Вечером 11 декабря А. Муравьев был у Рылеева. От него узнал о подготовке выступления в столице, получил инструктаж и был ознакомлен с планом восстания. Организаторы вооруженного выступления полагали, что Финляндский, Измайловский, Лейбгренадерский, Московский полки и морской экипаж откажутся присягать Николаю, будут выведены на площадь и станут требовать введения конституции. Разгонять их не будут, ибо солдаты “не захотят стрелять по своим”, да и “место не позволит”. Тогда другие армейские части присоединятся к мятежному войску и правительство капитулирует.[74]

Утром 12 декабря состоялось совещание у Горожанского. На нем присутствовали Анненков, Арцыбашев и А. Муравьев. Последний проинформировал о плане революционного выступления, изложенном Рылеевым. От себя сказал, по словам хозяина квартиры, что если Константин откажется от престола, то “тут надо непременно действовать”.[75] Вечером того дня Горожанский и Анненков явились к А. Муравьеву и передали слова Оболенского. Они “были те же самые”, которые А. Муравьев “слышал уже от Рылеева”.[76]

Казалось, жребий брошен, выбор сделан. Петербургская ячейка Южного союза с бескомпромиссной твердостью держала курс на участие в вооруженном восстании.

Все шло бы по плану, если бы в последний момент между кавалергардами и руководителями восстания не образовалась трещина, к которой, впрочем, Горожанский не имел ни малейшего отношения. Причину размолвки объяснил Анненков. “Накануне происшествия 14 декабря” его и Арцыбашева пригласили на квартиру к Оболенскому. От себя и Рылеева, находившегося там же, Оболенский объявил, что они “дали слово не присягать” Николаю, что “должны вместе умереть”, но не изменить клятве. Просил кавалергардов провести работу среди солдат, чтобы они не присягали. Но приглашенные офицеры не дали согласия “умереть совместно” и не обещали поднять свой полк.[77] Чувство неуверенности в успехе восстания сковывало их действия.
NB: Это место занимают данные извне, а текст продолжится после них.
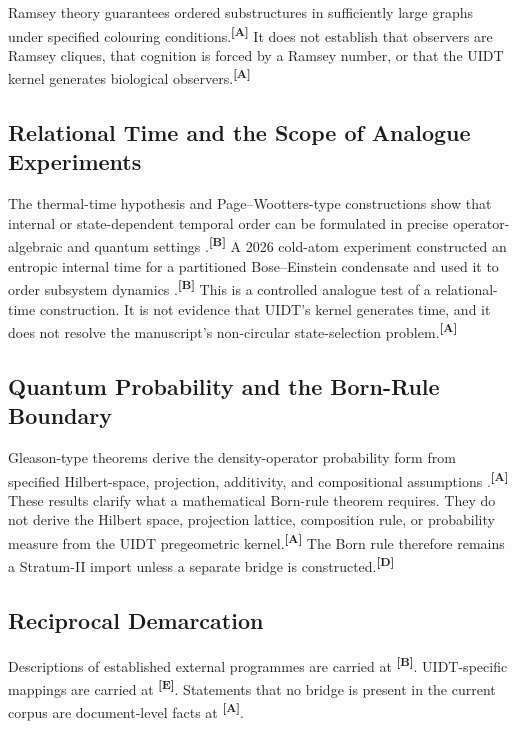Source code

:\documentclass[12pt,a4paper,twoside]{article}
\theoremstyle{plain}
\theoremstyle{definition}
\theoremstyle{remark}
\newcommand{\catmark}[1]{\textsuperscript{\textsf{\textbf{[#1]}}}}
\begin{document}
Ramsey theory guarantees ordered substructures in sufficiently large graphs
under specified colouring conditions.\catmark{A} It does not establish that
observers are Ramsey cliques, that cognition is forced by a Ramsey number, or
that the UIDT kernel generates biological observers.\catmark{A}

\subsection{Relational Time and the Scope of Analogue Experiments}
\label{subsec:ctx-relational-time}

The thermal-time hypothesis and Page--Wootters-type constructions show that
internal or state-dependent temporal order can be formulated in precise
operator-algebraic and quantum settings
\cite{connesrovelli1994,pagewootters1983}.\catmark{B} A 2026 cold-atom
experiment constructed an entropic internal time for a partitioned Bose--Einstein
condensate and used it to order subsystem dynamics
\cite{barontini2026}.\catmark{B} This is a controlled analogue test of a
relational-time construction. It is not evidence that UIDT's kernel generates
time, and it does not resolve the manuscript's non-circular state-selection
problem.\catmark{A}

\subsection{Quantum Probability and the Born-Rule Boundary}
\label{subsec:ctx-born-boundary}

Gleason-type theorems derive the density-operator probability form from
specified Hilbert-space, projection, additivity, and compositional assumptions
\cite{gleason1957,frembs2023,fiorentino2026}.\catmark{A} These results clarify
what a mathematical Born-rule theorem requires. They do not derive the Hilbert
space, projection lattice, composition rule, or probability measure from the
UIDT pregeometric kernel.\catmark{A} The Born rule therefore remains a
Stratum-II import unless a separate bridge is constructed.\catmark{D}

\subsection{Reciprocal Demarcation}
\label{subsec:ctx-reciprocal-demarcation}

Descriptions of established external programmes are carried at
\catmark{B}. UIDT-specific mappings are carried at \catmark{E}. Statements
that no bridge is present in the current corpus are document-level facts at
\catmark{A}.
\end{document}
Они не хотели рисковать и расставаться с личным благополучием, семейными радостями. Академик Н.М. Дружинин говорит о наступившем в конце 1825 года невидимом “внутреннем кризисе” республиканской ячейки.[78] Руководителям восстания еще до событий 14 декабря стало ясно, что рассчитывать на главный полк столичной гвардии не приходится. Поэтому на заключительное заседание, состоявшееся у Рылеева вечером 13 декабря, кавалергарды не были приглашены и не знали точной даты восстания.[79]

На вопрос: “Когда общество предполагало начать свои действия, какими средствами думало оно преклонить на свою сторону войска и произвести революцию?” — Горожанский со свойственной ему на допросах сдержанностью ответил: “О времени, когда начнутся действия, ничего не говорили, а говорили, что дано будет знать в свое время”. Далее последовало изложение типичного декабристского плана военной революции, в которой “солдат пойдет за офицером”,[80] не размышляя и не философствуя.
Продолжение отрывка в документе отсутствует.